━━ Records for this exercise

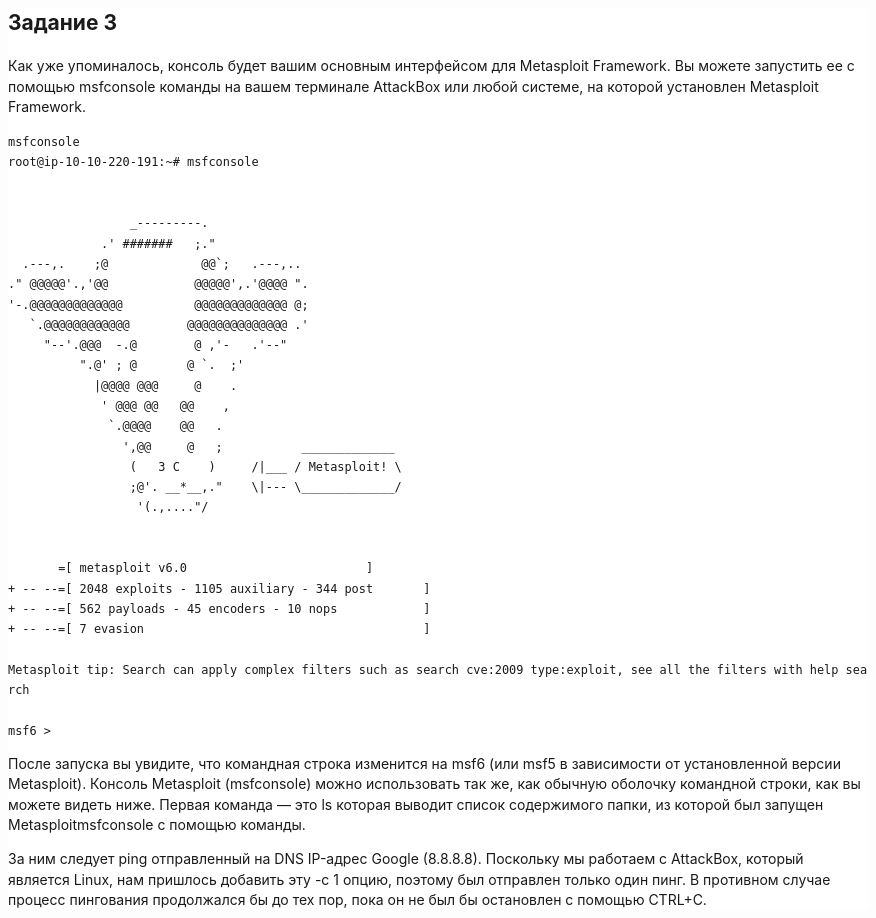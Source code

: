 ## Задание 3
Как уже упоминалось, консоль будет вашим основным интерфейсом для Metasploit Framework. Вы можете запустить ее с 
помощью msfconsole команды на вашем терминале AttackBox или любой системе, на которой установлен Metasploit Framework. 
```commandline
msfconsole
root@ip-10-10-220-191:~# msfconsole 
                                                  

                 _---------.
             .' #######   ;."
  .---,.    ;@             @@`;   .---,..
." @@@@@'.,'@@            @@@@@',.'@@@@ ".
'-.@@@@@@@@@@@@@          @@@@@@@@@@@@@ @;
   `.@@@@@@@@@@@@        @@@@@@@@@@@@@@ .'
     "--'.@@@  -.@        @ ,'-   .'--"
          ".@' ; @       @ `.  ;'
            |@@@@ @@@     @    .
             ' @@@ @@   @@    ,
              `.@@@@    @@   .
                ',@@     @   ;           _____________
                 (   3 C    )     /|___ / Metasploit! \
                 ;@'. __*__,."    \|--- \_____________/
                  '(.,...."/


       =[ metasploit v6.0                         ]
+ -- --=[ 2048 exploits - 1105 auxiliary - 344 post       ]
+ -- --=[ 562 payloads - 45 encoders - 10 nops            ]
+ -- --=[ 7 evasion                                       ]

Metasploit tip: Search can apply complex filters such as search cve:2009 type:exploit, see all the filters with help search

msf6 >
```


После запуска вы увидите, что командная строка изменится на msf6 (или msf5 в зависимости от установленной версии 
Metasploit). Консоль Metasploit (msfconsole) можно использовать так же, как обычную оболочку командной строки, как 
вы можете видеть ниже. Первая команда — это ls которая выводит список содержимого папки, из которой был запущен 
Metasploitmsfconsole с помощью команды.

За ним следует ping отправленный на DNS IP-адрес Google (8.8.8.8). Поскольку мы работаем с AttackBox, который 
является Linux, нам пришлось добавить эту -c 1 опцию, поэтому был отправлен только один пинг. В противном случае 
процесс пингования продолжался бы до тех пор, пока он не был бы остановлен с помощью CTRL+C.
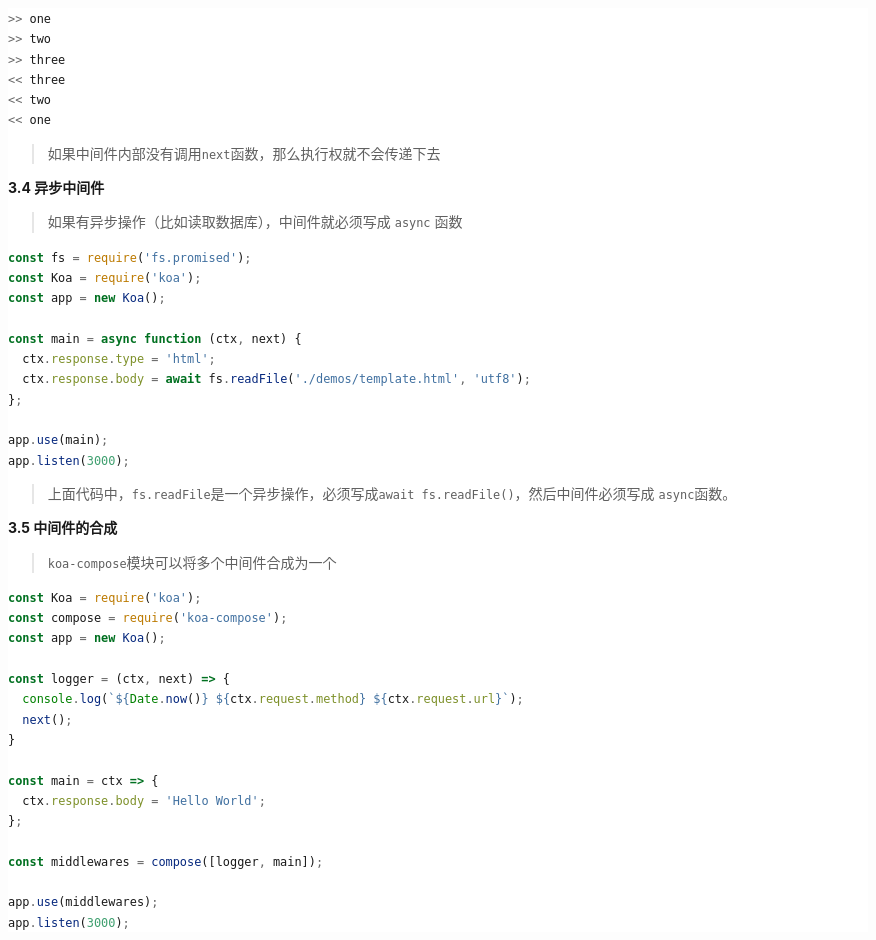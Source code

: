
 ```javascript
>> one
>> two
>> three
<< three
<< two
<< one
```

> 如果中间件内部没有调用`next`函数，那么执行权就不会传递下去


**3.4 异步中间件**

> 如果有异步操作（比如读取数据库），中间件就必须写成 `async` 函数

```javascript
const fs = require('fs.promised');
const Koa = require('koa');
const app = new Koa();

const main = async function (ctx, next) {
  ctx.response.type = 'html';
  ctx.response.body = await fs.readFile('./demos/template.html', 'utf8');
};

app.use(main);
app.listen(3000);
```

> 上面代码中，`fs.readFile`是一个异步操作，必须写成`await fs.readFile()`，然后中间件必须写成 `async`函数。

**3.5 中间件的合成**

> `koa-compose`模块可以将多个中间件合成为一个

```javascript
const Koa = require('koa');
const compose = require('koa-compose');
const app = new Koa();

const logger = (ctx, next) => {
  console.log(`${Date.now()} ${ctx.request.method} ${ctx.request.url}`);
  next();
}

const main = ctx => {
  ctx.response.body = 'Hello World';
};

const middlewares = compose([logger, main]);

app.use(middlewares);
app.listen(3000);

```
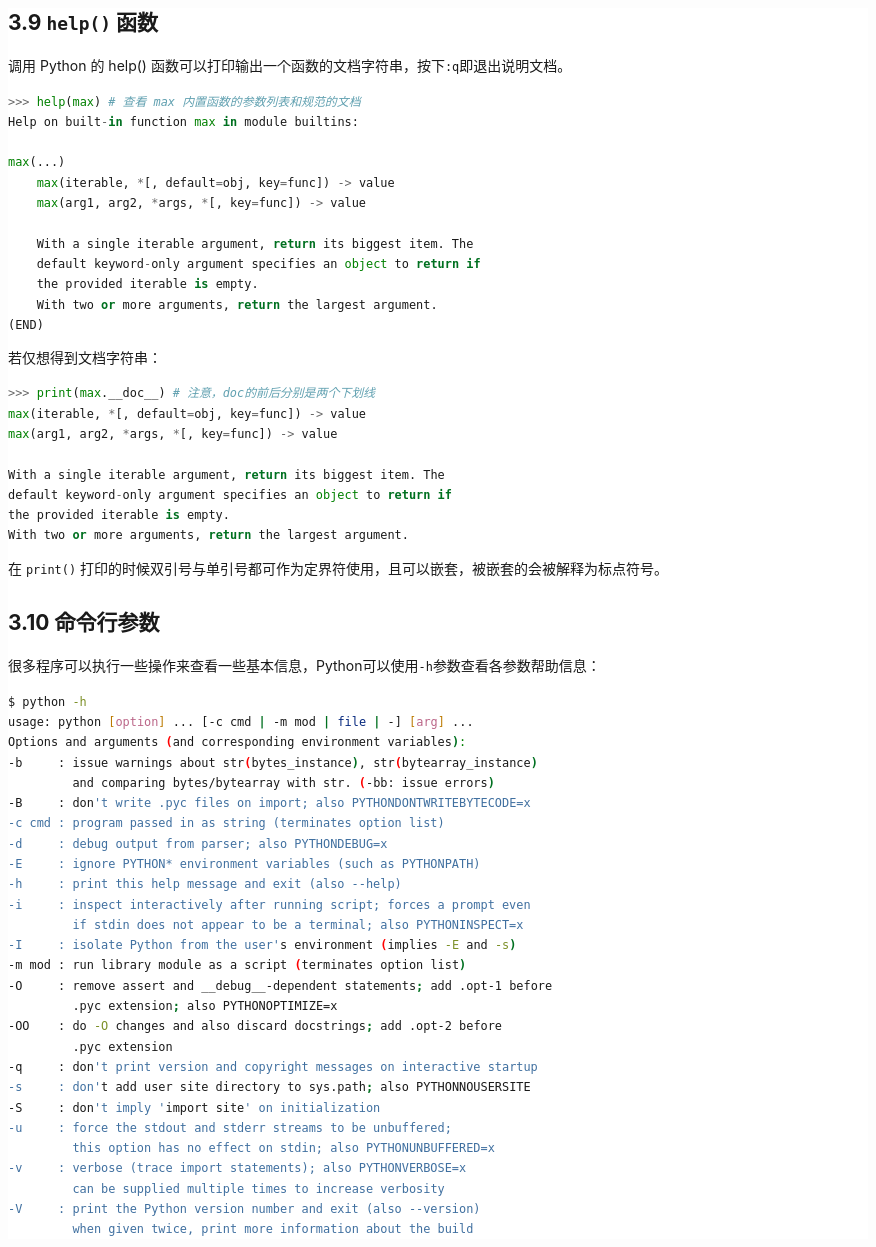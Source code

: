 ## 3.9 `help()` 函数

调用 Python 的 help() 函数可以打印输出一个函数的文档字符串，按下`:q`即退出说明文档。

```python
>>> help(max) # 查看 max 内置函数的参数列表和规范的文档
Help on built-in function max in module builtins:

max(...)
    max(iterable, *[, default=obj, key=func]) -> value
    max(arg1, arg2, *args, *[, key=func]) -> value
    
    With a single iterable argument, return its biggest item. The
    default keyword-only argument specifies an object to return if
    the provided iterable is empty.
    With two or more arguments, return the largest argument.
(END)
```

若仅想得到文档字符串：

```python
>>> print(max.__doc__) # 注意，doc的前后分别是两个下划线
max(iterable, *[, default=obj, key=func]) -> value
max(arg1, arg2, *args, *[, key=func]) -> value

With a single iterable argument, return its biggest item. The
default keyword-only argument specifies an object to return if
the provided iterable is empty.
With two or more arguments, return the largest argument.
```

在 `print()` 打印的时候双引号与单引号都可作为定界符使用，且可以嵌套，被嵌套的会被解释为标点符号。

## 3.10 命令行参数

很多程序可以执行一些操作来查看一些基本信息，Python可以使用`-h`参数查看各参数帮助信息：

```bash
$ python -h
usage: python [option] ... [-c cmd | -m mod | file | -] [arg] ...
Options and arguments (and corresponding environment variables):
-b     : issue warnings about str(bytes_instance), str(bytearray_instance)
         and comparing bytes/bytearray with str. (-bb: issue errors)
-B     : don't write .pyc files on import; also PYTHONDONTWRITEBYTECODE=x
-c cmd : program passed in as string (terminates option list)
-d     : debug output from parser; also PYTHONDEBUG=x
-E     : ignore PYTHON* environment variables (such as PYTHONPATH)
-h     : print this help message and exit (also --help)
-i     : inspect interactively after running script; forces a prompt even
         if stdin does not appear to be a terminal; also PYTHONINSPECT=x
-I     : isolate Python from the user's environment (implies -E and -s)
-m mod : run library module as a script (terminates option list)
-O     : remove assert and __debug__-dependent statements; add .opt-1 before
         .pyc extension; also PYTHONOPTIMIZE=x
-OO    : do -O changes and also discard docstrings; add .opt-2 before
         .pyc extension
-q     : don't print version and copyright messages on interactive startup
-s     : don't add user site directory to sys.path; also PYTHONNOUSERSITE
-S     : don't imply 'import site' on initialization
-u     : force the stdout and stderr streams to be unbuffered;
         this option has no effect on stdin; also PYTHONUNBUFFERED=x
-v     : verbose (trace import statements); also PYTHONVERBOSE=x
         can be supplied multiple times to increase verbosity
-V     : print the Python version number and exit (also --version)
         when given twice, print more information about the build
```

━━━━

## Goal of the exercise
Across all of the records above, how many lines include the string "print"? Answer with one number only.

## Exercise output
6